» **Collected data**
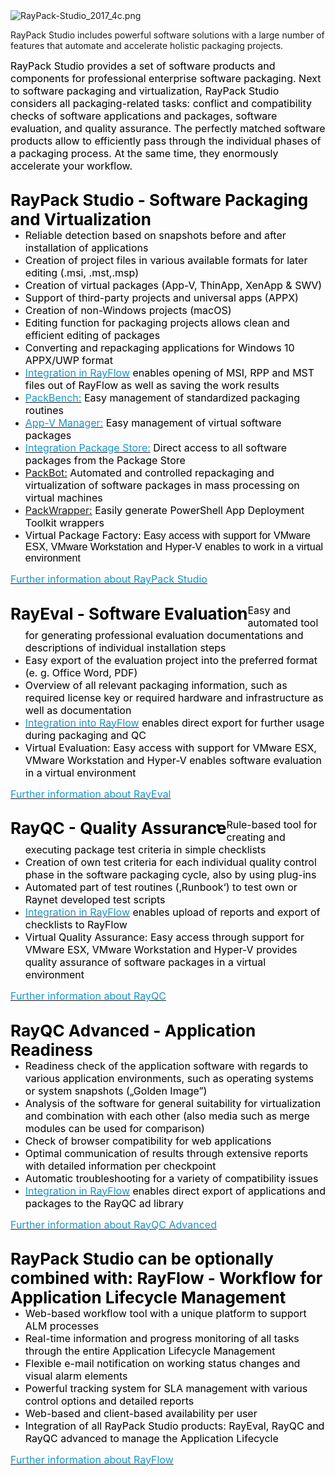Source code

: <img src="https://www.bildhost.com/images/2018/03/22/RayPack-Studio_2017_4c.png" alt="RayPack-Studio_2017_4c.png" border="0" />

RayPack Studio includes powerful software solutions with a large number of features that automate and accelerate holistic packaging projects.

<p><span style="color:#000000;"><span style="font-size:16px;">RayPack Studio provides a set of software products and components for professional enterprise software packaging. Next to software packaging and virtualization, RayPack Studio considers all packaging-related tasks: conflict and compatibility checks of software applications and packages, software evaluation, and quality assurance. The perfectly matched software products allow to efficiently pass through the individual phases of a packaging process. At the same time, they enormously accelerate your workflow.&nbsp;</span></span></p>


<h2><span style="color:#000000;"><span style="float: left; font-size: 26px;">RayPack Studio - Software Packaging and Virtualization</span></span></h2>

<div class="responsive-div-right">
<ul>
	<li><span style="color:#000000;"><span style="font-size: 16px;">Reliable detection based on snapshots before and after installation of applications</span></span></li>
	<li><span style="color:#000000;"><span style="font-size: 16px;">Creation of project files in various available formats for later editing (.msi, .mst,.msp)</span></span></li>
	<li><span style="color:#000000;"><span style="font-size: 16px;">Creation of virtual packages (App-V, ThinApp, XenApp &amp; SWV)</span></span></li>
	<li><span style="color:#000000;"><span style="font-size: 16px;">Support of third-party projects and universal apps (APPX)</span></span></li>
	<li><span style="color:#000000;"><span style="font-size: 16px;">Creation of non-Windows projects (macOS)</span></span></li>
	<li><span style="color:#000000;"><span style="font-size: 16px;">Editing function for packaging projects allows clean and efficient editing of packages</span></span></li>
	<li><span style="color:#000000;"><span style="font-size: 16px;">Converting and repackaging applications for Windows 10 APPX/UWP format</span></span></li>
	<li><span style="font-size: 16px;"><a href="https://raynet.de/en/Raynet-Products/RayFlow"><span style="color:1a95cd;">Integration in RayFlow</span></a><span style="color:#000000;"><span style="font-size: 16px;"> </span></span><span style="color:#000000;">enables opening of MSI, RPP and MST files out of RayFlow as well as saving the work results</span></span></li>
	<li><span style="font-size: 16px;"><a href="https://raynet.de/en/Raynet-Products/RayPack/components/PackBench"><span style="color:1a95cd;">PackBench:</span></a><span style="color:#000000;"><span style="font-size: 16px;"> </span></span><span style="color:#000000;">Easy management of standardized packaging routines</span></span></li>
	<li><span style="font-size: 16px;"><a href="https://raynet.de/en/PackManager_for_App-V"><span style="color:1a95cd;">App-V Manager:</span></a><span style="color:#000000;"><span style="font-size: 16px;"> </span></span><span style="color:#000000;">Easy management of virtual software packages</span></span></li>
	<li><span style="font-size:16px;"><a href="http://www.packagestore.com/"><span style="color:1a95cd;">Integration Package Store:</span></a><span style="color:1a95cd;"> </span><span style="color:#000000;">Direct access to all software packages from the Package Store</span></span></li>
	<li><span style="color:#000000;"><span style="font-size: 16px;"><a href="https://raynet.de/en/Raynet-Products/RayPack/components">PackBot:</a> Automated and controlled repackaging and virtualization of software packages in mass processing on virtual machines</span></span></li>
	<li><span style="color:#000000;"><span style="font-size: 16px;"><a href="https://raynet.de/en/Raynet-Products/RayPack/components">PackWrapper:</a> Easily generate PowerShell App Deployment Toolkit wrappers</span></span></li>
	<li><span style="color:#000000;"><span style="font-size: 16px;">Virtual Package Factory: </span><span style="font-family: myriad-pro-light, Arial; font-size: 16px;">Easy access with support for VMware ESX, VMware Workstation and Hyper-V enables to work&nbsp;in a virtual environment</span></span></li>
</ul>

<p><a href="https://raynet.de/en/Raynet-Products/RayPack"><span style="color:1a95cd;"><span style="font-size: 16px;">Further information about RayPack Studio</span></span></a></p>
</div>
<h2><span style="color:#000000;"><span style="float: left; font-size: 26px;">RayEval - Software Evaluation</span></span></h2>
<ul>
	<li><span style="color:#000000;"><span style="font-size: 16px;">Easy and automated tool for generating professional evaluation documentations and descriptions of individual installation steps</span></span></li>
	<li><span style="color:#000000;"><span style="font-size: 16px;">Easy export of the evaluation project into the preferred format (e. g. Office Word, PDF)</span></span></li>
	<li><span style="color:#000000;"><span style="font-size: 16px;">Overview of all relevant packaging information, such as required license key or required hardware and infrastructure as well as documentation</span></span></li>
	<li><a href="https://raynet.de/en/Raynet-Products/RayFlow"><span style="color:1a95cd;"><span style="font-size: 16px;">Integration into RayFlow</span></span></a><span style="color:#000000;"><span style="font-size: 16px;"> </span></span><span style="color:#000000;"><span style="font-size: 16px;">enables direct export for further usage during packaging and QC</span></span></li>
	<li><span style="color:#000000;"><span style="font-size: 16px;">Virtual Evaluation: Easy access with support for VMware ESX, VMware Workstation and Hyper-V enables software evaluation in a virtual environment</span></span></li>
</ul>

<p><a href="https://raynet.de/en/Raynet-Products/RayEval"><span style="color:1a95cd;"><span style="font-size: 16px;">Further information about RayEval</span></span></a></p>
</div>

<h2><span style="color:#000000;"><span style="float: left; font-size: 26px;">RayQC - Quality Assurance</span></span></h2>
<div class="responsive-div-right">
<ul>
	<li><span style="color:#000000;"><span style="font-size: 16px;">Rule-based tool for creating and executing package test criteria in simple checklists</span></span></li>
	<li><span style="color:#000000;"><span style="font-size: 16px;">Creation of own test criteria for each individual quality control phase in the software packaging cycle, also by using plug-ins</span></span></li>
	<li><span style="color:#000000;"><span style="font-size: 16px;">Automated part of test routines (‚Runbook‘) to test own or Raynet developed test scripts</span></span></li>
	<li><a href="https://raynet.de/en/Raynet-Products/RayFlow"><span style="color:1a95cd;"><span style="font-size: 16px;">Integration in RayFlow</span></span></a><span style="color:#000000;"><span style="font-size: 16px;"> </span></span><span style="color:#000000;"><span style="font-size: 16px;">enables upload of reports and export of checklists to RayFlow</span></span></li>
	<li><span style="color:#000000;"><span style="font-size: 16px;">Virtual Quality Assurance: Easy access through support for VMware ESX, VMware Workstation and Hyper-V provides quality assurance of software packages in a virtual environment</span></span></li>
</ul>

<p><a href="https://raynet.de/en/Raynet-Products/RayQC"><span style="color:1a95cd;"><span style="font-size: 16px;">Further information about RayQC</span></span></a></p>
</div>

<h2><span style="color:#000000;"><span style="float: left; font-size: 26px;">RayQC Advanced - Application Readiness</span></span></h2>
</div>

<ul>
	<li><span style="color:#000000;"><span style="font-size: 16px;">Readiness check of the application software with regards to various application environments, such as operating systems or system snapshots („Golden Image”)</span></span></li>
	<li><span style="color:#000000;"><span style="font-size: 16px;">Analysis of the software for general suitability for virtualization and combination with each other (also media such as merge modules can be used for comparison)</span></span></li>
	<li><span style="color:#000000;"><span style="font-size: 16px;">Check of browser compatibility for web applications</span></span></li>
	<li><span style="color:#000000;"><span style="font-size: 16px;">Optimal communication of results through extensive reports with detailed information per checkpoint</span></span></li>
	<li><span style="color:#000000;"><span style="font-size: 16px;">Automatic troubleshooting for a variety of compatibility issues</span></span></li>
	<li><a href="https://raynet.de/en/Raynet-Products/RayFlow"><span style="color:1a95cd;"><span style="font-size: 16px;">Integration in RayFlow</span></span></a><span style="color:#e66b04;"><span style="font-size: 16px;"> </span></span><span style="color:#000000;"><span style="font-size: 16px;">enables direct export of applications and packages to the RayQC ad library</span></span></li>
</ul>

<p><a href="https://raynet.de/en/Raynet-Products/RayQCad"><span style="color:1a95cd;"><span style="font-size: 16px;">Further information about RayQC Advanced</span></span></a></p>
</div>

<h2><span style="color:#000000;"><span style="float: left; font-size: 26px;"><strong>RayPack Studio can be optionally combined with:</strong>&nbsp;RayFlow - Workflow for Application Lifecycle Management</span></span></h2>
<ul>
	<li><span style="color:#000000;"><span style="font-size: 16px;">Web-based workflow tool with a unique platform to support ALM processes</span></span></li>
	<li><span style="color:#000000;"><span style="font-size: 16px;">Real-time information and progress monitoring of all tasks through the entire Application Lifecycle Management</span></span></li>
	<li><span style="color:#000000;"><span style="font-size: 16px;">Flexible e-mail notification on working status changes and visual alarm elements</span></span></li>
	<li><span style="color:#000000;"><span style="font-size: 16px;">Powerful tracking system for SLA management with various control options and detailed reports</span></span></li>
	<li><span style="color:#000000;"><span style="font-size: 16px;">Web-based and client-based availability per user</span></span></li>
	<li><span style="color:#000000;"><span style="font-size: 16px;">Integration of all RayPack Studio products: RayEval, RayQC and RayQC advanced to manage the Application Lifecycle</span></span></li>
</ul>

<p><a href="https://raynet.de/en/Raynet-Products/RayFlow"><span style="color:1a95cd;"><span style="font-size: 16px;">Further information about RayFlow</span></span></a></p>
</div>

» **What you will do**
Search the data for "Windows". Copy each line that has it.

» **Exercise answer**
	<li><span style="color:#000000;"><span style="font-size: 16px;">Creation of non-Windows projects (macOS)</span></span></li>
	<li><span style="color:#000000;"><span style="font-size: 16px;">Converting and repackaging applications for Windows 10 APPX/UWP format</span></span></li>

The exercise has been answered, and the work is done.